- Developer: Masterpiece
- Publisher: Human Entertainment
- Series: The Conveni
- Platforms: Windows, PlayStation, Sega Saturn
- Release: JP: 1996;
- Genre: Business simulation
- Mode: Single-player

= The Conveni =

1996 video game

 is a 1996 business simulation video game developed by Masterpiece and published by Human Entertainment for Windows.
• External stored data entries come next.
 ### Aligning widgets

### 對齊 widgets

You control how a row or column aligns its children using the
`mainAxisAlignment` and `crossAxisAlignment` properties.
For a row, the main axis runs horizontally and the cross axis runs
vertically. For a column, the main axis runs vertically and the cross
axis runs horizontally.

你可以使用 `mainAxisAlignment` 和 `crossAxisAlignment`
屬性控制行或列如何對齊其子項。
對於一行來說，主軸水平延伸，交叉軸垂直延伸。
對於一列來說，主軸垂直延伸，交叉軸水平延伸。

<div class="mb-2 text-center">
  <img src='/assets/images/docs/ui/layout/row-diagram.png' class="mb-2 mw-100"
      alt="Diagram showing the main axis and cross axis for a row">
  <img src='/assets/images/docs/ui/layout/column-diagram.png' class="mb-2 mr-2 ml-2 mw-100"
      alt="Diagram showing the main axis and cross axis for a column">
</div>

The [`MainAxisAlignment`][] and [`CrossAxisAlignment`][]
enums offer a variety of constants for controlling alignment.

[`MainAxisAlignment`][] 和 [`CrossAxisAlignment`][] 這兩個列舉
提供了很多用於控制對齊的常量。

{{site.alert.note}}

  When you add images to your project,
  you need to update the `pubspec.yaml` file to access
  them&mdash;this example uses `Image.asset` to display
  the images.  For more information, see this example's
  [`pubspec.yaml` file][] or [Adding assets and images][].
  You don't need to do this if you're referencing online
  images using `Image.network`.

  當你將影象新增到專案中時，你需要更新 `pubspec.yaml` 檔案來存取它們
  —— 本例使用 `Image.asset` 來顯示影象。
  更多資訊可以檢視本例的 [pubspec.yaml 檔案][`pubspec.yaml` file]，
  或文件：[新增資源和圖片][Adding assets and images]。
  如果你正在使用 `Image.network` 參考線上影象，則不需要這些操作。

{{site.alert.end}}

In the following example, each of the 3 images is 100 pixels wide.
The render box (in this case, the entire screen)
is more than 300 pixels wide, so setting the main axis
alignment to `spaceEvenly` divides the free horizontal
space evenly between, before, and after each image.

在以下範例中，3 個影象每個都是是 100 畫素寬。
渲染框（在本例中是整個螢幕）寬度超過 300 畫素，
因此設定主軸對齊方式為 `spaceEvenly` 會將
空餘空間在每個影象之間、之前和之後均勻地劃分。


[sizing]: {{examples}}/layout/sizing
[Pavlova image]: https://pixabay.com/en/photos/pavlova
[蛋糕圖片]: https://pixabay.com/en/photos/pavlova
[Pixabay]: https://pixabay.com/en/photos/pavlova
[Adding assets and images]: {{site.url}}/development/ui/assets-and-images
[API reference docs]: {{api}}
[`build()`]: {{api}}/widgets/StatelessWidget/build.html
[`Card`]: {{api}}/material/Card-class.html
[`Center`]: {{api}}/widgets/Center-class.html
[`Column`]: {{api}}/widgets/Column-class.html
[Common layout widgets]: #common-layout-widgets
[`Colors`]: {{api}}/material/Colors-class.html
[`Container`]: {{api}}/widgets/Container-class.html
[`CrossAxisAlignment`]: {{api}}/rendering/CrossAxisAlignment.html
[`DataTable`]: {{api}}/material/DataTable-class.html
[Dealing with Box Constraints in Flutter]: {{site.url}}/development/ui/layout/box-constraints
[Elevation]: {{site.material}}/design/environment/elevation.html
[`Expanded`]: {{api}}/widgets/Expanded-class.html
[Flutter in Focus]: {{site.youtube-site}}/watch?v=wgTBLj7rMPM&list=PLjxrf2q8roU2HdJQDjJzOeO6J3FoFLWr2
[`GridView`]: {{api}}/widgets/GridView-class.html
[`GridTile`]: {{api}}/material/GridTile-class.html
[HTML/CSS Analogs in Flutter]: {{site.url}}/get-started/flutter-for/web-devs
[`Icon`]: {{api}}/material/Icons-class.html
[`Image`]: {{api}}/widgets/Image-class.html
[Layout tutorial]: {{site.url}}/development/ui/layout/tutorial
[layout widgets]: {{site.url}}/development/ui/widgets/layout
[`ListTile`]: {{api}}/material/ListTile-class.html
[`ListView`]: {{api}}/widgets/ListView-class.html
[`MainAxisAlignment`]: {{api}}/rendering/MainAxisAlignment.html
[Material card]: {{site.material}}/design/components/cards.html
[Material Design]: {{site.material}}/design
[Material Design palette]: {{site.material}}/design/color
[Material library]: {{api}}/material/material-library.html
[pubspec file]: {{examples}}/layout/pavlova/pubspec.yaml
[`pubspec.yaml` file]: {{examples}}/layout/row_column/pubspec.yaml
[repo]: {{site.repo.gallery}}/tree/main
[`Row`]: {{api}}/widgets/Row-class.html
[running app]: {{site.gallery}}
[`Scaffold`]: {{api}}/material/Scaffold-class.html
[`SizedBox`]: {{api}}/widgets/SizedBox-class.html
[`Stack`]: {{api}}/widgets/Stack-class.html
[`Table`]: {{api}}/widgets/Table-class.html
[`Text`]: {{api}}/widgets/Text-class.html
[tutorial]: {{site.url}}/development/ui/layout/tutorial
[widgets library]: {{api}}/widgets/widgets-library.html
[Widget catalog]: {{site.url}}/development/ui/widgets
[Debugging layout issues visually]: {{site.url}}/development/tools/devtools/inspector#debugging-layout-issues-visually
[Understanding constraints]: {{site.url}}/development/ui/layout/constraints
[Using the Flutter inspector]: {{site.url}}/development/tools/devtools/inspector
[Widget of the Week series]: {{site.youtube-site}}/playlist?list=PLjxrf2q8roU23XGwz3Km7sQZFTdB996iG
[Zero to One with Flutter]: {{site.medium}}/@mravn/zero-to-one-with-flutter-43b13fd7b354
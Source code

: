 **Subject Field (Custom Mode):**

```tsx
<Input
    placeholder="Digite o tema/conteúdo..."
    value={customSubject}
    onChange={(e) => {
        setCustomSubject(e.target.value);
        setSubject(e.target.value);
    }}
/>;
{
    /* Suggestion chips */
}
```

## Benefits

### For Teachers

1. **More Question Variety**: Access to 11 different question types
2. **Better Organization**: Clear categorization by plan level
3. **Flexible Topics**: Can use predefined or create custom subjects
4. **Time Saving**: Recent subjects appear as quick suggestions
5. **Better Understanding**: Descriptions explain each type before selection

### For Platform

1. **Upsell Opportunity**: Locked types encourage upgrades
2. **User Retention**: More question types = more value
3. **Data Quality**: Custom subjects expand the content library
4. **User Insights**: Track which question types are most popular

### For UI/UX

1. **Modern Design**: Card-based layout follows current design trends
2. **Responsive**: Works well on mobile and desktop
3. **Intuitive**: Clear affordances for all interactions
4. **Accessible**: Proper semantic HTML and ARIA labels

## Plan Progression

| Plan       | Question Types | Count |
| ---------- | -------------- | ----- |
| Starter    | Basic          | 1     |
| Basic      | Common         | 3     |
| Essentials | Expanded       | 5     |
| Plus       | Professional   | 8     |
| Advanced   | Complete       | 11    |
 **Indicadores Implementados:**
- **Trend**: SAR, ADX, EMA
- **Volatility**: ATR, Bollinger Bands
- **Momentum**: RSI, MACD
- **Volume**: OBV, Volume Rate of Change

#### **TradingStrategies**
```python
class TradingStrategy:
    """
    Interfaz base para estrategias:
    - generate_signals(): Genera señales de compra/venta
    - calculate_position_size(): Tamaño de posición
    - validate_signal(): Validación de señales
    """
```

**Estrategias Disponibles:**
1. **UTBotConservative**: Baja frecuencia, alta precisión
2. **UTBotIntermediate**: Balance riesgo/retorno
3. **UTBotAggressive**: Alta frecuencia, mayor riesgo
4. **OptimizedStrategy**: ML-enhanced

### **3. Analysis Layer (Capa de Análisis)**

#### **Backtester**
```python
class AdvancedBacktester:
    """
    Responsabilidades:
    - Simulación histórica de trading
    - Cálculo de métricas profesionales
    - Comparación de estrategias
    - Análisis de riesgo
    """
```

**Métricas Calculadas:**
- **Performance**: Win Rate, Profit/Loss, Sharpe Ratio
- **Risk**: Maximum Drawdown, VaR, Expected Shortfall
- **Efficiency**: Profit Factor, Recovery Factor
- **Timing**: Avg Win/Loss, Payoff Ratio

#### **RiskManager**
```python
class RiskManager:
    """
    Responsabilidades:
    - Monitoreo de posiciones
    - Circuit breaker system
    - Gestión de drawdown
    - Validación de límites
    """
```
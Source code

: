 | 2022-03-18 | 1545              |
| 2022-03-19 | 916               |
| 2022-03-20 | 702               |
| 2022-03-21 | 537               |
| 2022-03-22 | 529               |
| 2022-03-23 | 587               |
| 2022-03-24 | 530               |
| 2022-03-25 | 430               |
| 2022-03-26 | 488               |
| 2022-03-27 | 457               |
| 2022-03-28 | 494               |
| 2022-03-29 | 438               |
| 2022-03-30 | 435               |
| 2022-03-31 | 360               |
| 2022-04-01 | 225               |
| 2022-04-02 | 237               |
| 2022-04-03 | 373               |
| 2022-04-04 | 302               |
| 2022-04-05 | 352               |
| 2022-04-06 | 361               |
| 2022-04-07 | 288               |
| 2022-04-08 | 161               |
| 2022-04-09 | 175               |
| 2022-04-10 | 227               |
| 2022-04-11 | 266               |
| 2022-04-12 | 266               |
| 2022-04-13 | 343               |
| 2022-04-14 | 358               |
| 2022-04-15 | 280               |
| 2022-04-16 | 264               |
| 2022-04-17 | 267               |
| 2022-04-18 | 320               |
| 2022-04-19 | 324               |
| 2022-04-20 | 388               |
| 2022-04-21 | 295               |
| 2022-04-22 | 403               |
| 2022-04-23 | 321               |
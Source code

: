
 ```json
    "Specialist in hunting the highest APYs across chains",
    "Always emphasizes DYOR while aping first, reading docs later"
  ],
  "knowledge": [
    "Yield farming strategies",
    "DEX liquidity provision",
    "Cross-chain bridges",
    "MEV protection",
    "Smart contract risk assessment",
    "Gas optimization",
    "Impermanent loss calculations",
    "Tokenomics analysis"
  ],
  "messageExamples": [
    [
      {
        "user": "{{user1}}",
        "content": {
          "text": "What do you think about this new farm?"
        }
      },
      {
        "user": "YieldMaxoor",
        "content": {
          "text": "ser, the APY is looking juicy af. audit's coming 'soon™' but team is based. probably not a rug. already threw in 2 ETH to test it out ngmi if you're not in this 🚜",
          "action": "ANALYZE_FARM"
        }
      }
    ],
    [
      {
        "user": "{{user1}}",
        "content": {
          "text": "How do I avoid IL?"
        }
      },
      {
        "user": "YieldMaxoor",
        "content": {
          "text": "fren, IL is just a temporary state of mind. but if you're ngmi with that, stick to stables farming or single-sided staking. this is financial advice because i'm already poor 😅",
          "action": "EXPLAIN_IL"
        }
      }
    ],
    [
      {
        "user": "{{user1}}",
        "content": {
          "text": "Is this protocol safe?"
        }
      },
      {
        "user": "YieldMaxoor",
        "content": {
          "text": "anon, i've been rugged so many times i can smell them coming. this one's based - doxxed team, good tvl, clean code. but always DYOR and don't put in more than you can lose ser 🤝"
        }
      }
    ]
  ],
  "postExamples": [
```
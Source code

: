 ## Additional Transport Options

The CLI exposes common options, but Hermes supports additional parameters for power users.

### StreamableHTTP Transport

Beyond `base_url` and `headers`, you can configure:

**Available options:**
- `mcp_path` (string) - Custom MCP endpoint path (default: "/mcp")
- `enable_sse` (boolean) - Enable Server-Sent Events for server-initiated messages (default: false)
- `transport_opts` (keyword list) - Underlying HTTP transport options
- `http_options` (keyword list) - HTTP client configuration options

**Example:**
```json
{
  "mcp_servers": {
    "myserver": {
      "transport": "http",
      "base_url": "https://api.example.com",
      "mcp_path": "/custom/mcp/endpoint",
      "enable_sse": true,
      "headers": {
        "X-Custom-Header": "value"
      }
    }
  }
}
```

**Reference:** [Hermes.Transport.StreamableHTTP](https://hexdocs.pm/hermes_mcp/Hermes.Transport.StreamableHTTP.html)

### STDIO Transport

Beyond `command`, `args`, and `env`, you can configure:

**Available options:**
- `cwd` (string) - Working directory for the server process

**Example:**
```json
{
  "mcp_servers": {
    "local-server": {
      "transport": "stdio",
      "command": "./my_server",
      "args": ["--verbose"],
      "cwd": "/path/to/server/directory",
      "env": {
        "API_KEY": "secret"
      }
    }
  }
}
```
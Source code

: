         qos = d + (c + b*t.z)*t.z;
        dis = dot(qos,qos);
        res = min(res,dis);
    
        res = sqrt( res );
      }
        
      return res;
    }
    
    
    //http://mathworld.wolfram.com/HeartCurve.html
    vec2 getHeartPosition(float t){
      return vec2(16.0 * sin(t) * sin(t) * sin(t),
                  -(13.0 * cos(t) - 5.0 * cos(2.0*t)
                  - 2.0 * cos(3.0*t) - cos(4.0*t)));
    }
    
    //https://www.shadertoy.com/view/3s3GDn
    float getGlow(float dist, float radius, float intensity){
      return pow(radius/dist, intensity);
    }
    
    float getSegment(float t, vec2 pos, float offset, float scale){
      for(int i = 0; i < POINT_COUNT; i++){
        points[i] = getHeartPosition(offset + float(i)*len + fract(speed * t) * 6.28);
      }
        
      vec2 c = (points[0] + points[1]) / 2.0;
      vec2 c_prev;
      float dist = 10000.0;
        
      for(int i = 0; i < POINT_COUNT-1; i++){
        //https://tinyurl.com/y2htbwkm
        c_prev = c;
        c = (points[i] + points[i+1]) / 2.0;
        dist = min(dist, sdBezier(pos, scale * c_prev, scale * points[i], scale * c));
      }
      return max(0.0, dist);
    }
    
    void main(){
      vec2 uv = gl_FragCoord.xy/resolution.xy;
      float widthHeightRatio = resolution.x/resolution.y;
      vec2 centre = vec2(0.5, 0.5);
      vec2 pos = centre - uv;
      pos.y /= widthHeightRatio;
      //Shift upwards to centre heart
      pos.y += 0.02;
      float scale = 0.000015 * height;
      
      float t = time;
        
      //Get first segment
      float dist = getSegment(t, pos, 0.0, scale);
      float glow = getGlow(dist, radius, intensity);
It was ported to the PlayStation and Sega Saturn in 1997. It was successful enough to receive numerous sequels, including The Conveni 200X. Hamster Corporation acquired the series and published future sequels after Human Entertainment went defunct in 2000. Hamster Corporation released the game as part of their Console Archives series for the Nintendo Switch 2 and PlayStation 5 in July 2026. Masterpiece remade the game as The Conveni 3 for the PlayStation 2 and Windows in 2003.

==Gameplay==
The Conveni is a simulation game played from a top-down perspective, where the player takes on the role of a store manager overseeing a convenience store, stocking various items to increase customer footfall, managing the store's accounts, and hiring or firing employees. Once the first location is successful enough, the player can start opening and managing more stores. The game's main objective is to attempting to expand the store's presence through business franchising until the player runs the entire retail empire.